**Assignment**
Look through the listing and report every line that has "páginas" in it.

________________________________________

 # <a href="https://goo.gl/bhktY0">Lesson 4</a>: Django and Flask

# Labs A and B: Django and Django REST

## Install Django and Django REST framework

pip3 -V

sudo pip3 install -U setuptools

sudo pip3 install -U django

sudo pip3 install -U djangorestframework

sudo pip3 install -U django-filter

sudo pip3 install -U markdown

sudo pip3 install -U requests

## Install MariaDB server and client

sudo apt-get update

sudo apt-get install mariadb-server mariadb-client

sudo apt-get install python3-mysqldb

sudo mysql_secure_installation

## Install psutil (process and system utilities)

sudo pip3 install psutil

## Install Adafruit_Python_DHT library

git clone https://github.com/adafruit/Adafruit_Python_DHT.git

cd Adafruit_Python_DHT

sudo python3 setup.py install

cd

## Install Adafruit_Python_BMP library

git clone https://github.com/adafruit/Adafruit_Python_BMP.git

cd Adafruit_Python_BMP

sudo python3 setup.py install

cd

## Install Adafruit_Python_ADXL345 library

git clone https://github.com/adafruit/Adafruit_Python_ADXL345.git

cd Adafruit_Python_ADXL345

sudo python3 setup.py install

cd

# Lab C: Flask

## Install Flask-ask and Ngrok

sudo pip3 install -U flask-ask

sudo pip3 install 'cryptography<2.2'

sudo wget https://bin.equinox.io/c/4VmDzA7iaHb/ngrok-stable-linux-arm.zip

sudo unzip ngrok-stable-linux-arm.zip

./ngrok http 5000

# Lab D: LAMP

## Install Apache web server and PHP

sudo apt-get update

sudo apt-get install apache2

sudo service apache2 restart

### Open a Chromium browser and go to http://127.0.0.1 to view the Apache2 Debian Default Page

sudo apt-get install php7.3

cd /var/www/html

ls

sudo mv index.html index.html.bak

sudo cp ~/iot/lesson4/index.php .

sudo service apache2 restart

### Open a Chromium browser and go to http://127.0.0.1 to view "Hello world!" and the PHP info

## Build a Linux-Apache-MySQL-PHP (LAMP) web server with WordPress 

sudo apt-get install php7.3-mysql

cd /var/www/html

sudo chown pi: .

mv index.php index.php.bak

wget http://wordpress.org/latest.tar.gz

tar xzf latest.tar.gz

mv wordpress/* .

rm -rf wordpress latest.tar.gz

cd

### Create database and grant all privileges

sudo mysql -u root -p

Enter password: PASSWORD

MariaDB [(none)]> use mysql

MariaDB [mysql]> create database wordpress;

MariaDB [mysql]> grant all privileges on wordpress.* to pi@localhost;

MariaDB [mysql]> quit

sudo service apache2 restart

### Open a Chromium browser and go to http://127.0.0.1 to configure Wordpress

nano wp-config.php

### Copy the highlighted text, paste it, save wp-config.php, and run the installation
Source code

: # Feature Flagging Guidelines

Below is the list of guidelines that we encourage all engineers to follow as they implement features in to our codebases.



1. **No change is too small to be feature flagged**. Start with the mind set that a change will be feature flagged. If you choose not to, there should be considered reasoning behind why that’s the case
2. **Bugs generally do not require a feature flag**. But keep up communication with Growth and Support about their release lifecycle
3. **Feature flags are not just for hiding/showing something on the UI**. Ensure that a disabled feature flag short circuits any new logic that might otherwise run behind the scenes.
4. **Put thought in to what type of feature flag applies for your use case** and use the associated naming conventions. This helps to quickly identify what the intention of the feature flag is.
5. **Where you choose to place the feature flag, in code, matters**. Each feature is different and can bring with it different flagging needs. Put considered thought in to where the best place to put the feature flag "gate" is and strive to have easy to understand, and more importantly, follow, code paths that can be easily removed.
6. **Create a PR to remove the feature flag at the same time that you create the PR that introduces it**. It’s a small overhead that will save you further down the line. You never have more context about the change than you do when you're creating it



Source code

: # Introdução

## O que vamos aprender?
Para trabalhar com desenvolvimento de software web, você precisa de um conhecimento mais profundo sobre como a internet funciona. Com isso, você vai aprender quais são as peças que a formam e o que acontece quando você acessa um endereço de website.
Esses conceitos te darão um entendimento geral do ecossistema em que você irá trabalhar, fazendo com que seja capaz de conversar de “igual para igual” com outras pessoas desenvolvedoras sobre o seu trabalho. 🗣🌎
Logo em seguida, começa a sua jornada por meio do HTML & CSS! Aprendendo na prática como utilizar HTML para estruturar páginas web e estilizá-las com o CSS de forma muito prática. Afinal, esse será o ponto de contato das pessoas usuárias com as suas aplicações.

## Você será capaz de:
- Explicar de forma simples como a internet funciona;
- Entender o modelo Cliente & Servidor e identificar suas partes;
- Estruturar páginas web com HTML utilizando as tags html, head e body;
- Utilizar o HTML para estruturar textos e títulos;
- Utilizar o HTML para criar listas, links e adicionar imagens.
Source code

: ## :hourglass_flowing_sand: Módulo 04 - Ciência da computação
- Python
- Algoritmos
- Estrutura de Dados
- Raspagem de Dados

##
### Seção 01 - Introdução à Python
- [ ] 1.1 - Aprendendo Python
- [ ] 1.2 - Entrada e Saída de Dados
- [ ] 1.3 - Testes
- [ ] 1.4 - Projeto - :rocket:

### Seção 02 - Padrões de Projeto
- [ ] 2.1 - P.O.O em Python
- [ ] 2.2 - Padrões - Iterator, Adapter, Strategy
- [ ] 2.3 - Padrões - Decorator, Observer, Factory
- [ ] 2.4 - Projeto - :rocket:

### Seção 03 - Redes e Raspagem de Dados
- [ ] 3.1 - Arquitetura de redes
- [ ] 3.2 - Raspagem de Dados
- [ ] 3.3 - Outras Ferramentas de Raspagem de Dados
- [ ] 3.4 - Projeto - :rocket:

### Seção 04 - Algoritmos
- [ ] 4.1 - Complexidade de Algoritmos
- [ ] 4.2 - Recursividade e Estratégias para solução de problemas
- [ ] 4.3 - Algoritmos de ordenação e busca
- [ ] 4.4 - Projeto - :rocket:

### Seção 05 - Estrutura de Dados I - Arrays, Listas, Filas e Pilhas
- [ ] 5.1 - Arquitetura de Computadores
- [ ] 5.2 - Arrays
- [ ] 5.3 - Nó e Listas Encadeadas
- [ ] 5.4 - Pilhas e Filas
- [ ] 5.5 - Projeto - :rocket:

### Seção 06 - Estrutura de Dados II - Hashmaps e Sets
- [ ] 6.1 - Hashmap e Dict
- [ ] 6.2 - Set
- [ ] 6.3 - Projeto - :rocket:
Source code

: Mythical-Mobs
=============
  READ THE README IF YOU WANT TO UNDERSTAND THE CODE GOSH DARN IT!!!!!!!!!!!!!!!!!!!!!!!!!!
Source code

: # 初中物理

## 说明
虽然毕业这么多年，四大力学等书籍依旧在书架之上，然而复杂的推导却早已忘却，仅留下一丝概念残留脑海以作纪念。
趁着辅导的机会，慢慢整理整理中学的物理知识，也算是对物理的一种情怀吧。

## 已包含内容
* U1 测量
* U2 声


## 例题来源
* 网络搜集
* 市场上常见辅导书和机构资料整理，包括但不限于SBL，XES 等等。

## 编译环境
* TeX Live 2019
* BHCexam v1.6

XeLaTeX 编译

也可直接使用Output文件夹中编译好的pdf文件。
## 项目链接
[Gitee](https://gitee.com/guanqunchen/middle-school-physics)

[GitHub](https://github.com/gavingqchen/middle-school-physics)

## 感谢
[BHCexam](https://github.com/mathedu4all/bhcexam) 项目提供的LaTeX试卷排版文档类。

________________________________________

**Task response**
Logo em seguida, começa a sua jornada por meio do HTML & CSS! Aprendendo na prática como utilizar HTML para estruturar páginas web e estilizá-las com o CSS de forma muito prática. Afinal, esse será o ponto de contato das pessoas usuárias com as suas aplicações.
- Estruturar páginas web com HTML utilizando as tags html, head e body;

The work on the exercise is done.